Democrats and immigrant rights groups were quick to oppose President Trump's proposal to end the government shutdown over the weekend because it includes $5.7 billion for an expanded border wall.
Now that they've seen the full language of the bill, they've found other reasons not to like it.
The proposed bill includes some big changes to U.S. immigration policy that were not included in the president's public announcement, such as a provision that would sharply limit asylum applications for children from Honduras, Guatemala and El Salvador.
"It's a Trojan horse filled with many extreme immigration proposals," said Kerri Talbot of the Immigration Hub, an immigrants' rights organization, during a conference call with reporters on Tuesday. "The bill includes the most extreme proposals on asylum I think that I've ever seen," Talbot said.
When he announced his proposal on Saturday, Trump said it includes "critical measures to protect migrant children from exploitation and abuse," including a new system that would allow Central America minors to apply for asylum in their home countries.
But the president did not mention that the proposal would in fact require migrant children to apply from their home countries and prevent them from applying in person at the border. In addition, only migrant children with a "qualified" parent in the U.S. would be permitted to apply for asylum — a sharp break from current policy.
"This historic change in asylum law would categorically block tens of thousands of children from ever applying for asylum," said Greg Chen, government relations director at the American Immigration Lawyers Association.
When Trump announced the proposal over the weekend, he said the bill would provide "three years of legislative relief" for recipients of DACA, or Deferred Action for Childhood Arrivals. DACA protects about 700,000 young immigrants, including DREAMERs, who were brought to the country illegally as children, from deportation.
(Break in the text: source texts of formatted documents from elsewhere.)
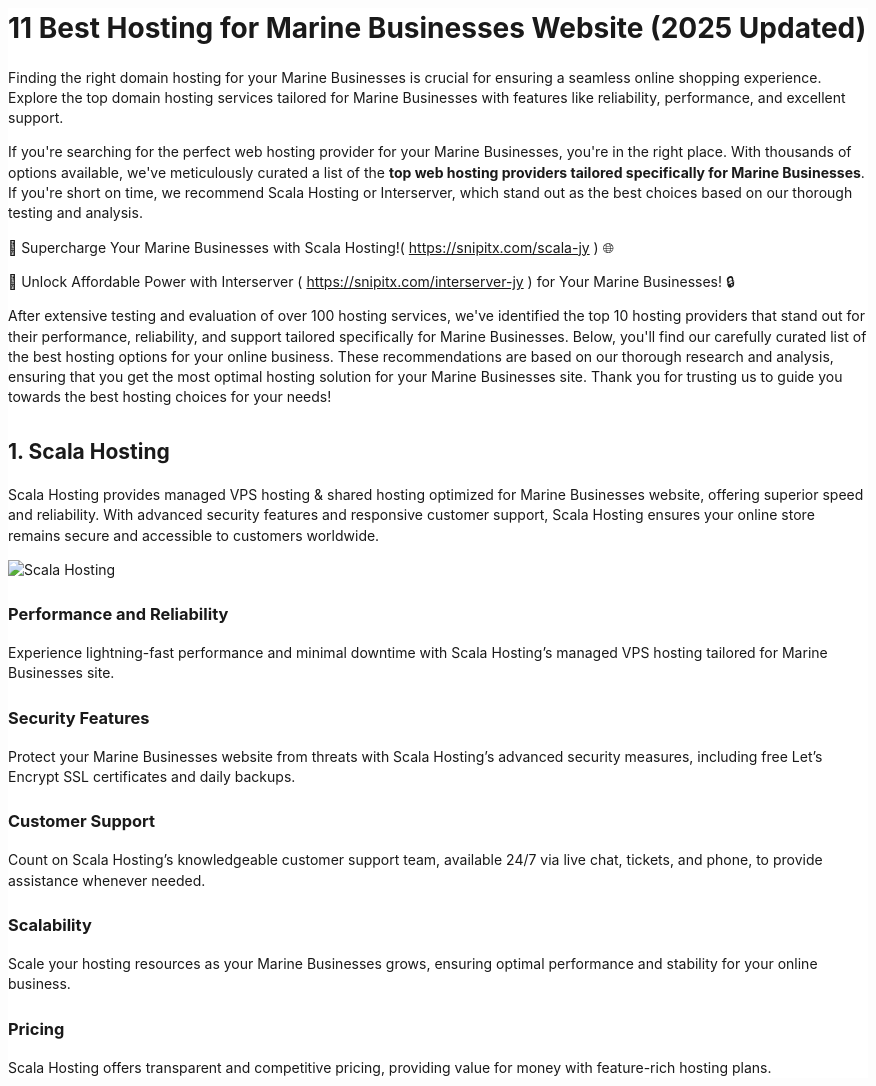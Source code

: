 # 11 Best Hosting for Marine Businesses Website (2025 Updated)

Finding the right domain hosting for your Marine Businesses is crucial for ensuring a seamless online shopping experience. Explore the top domain hosting services tailored for Marine Businesses with features like reliability, performance, and excellent support.

If you're searching for the perfect web hosting provider for your Marine Businesses, you're in the right place. With thousands of options available, we've meticulously curated a list of the **top web hosting providers tailored specifically for Marine Businesses**. If you're short on time, we recommend Scala Hosting or Interserver, which stand out as the best choices based on our thorough testing and analysis.

🚀 Supercharge Your Marine Businesses with Scala Hosting!( https://snipitx.com/scala-jy ) 🌐 

💸 Unlock Affordable Power with Interserver ( https://snipitx.com/interserver-jy ) for Your Marine Businesses! 🔒

After extensive testing and evaluation of over 100 hosting services, we've identified the top 10 hosting providers that stand out for their performance, reliability, and support tailored specifically for Marine Businesses. Below, you'll find our carefully curated list of the best hosting options for your online business. These recommendations are based on our thorough research and analysis, ensuring that you get the most optimal hosting solution for your Marine Businesses site. Thank you for trusting us to guide you towards the best hosting choices for your needs!

## 1. Scala Hosting

Scala Hosting provides managed VPS hosting & shared hosting optimized for Marine Businesses website, offering superior speed and reliability. With advanced security features and responsive customer support, Scala Hosting ensures your online store remains secure and accessible to customers worldwide.

![Scala Hosting](https://i.imgur.com/uJ5JIK3.png "Scala Web Hosting")

### Performance and Reliability
Experience lightning-fast performance and minimal downtime with Scala Hosting’s managed VPS hosting tailored for Marine Businesses site.

### Security Features
Protect your Marine Businesses website from threats with Scala Hosting’s advanced security measures, including free Let’s Encrypt SSL certificates and daily backups.

### Customer Support
Count on Scala Hosting’s knowledgeable customer support team, available 24/7 via live chat, tickets, and phone, to provide assistance whenever needed.

### Scalability
Scale your hosting resources as your Marine Businesses grows, ensuring optimal performance and stability for your online business.

### Pricing
Scala Hosting offers transparent and competitive pricing, providing value for money with feature-rich hosting plans.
He also said the bill would extend protections for 300,000 holders of Temporary Protected Status, or TPS.
Protections offered to immigrants under both DACA and TPS have been targeted to end under the Trump administration, though federal courts have stepped in to extend both programs for now.
But on closer inspection, immigration experts say, the Senate GOP bill would likely cover fewer immigrants than are currently protected under DACA and TPS.
The administration's proposal would tighten DACA requirements in a number of ways and raise fees for the program. The proposal "does not extend DACA," wrote David Bier, an immigration analyst at the Cato Institute, so much as replace it with "a totally different program that will exclude untold thousands of Dreamers who would have been eligible under DACA."
Likewise, the bill would create a new application process for TPS holders, advocates say, with new standards and higher fees that would exclude many current TPS holders. And while the bill would allow TPS holders from Honduras, Nicaragua, El Salvador and Haiti to apply, it would exclude those from countries such as Sudan, Somalia, and Yemen.
On the Senate floor Tuesday, Majority Leader Mitch McConnell defended the proposal as a "bold, comprehensive" compromise to reopen the federal government. McConnell criticized Democrats for rejecting the proposal and promised a vote in the Senate later this week.
But Democrats say there's nothing bipartisan about the bill, which was negotiated without their input.
"The president's proposal is one-sided, harshly partisan and was made in bad faith," said Minority Leader Chuck Schumer during remarks on the Senate floor.
"The asylum changes are a poison pill, if there ever was one," Schumer said.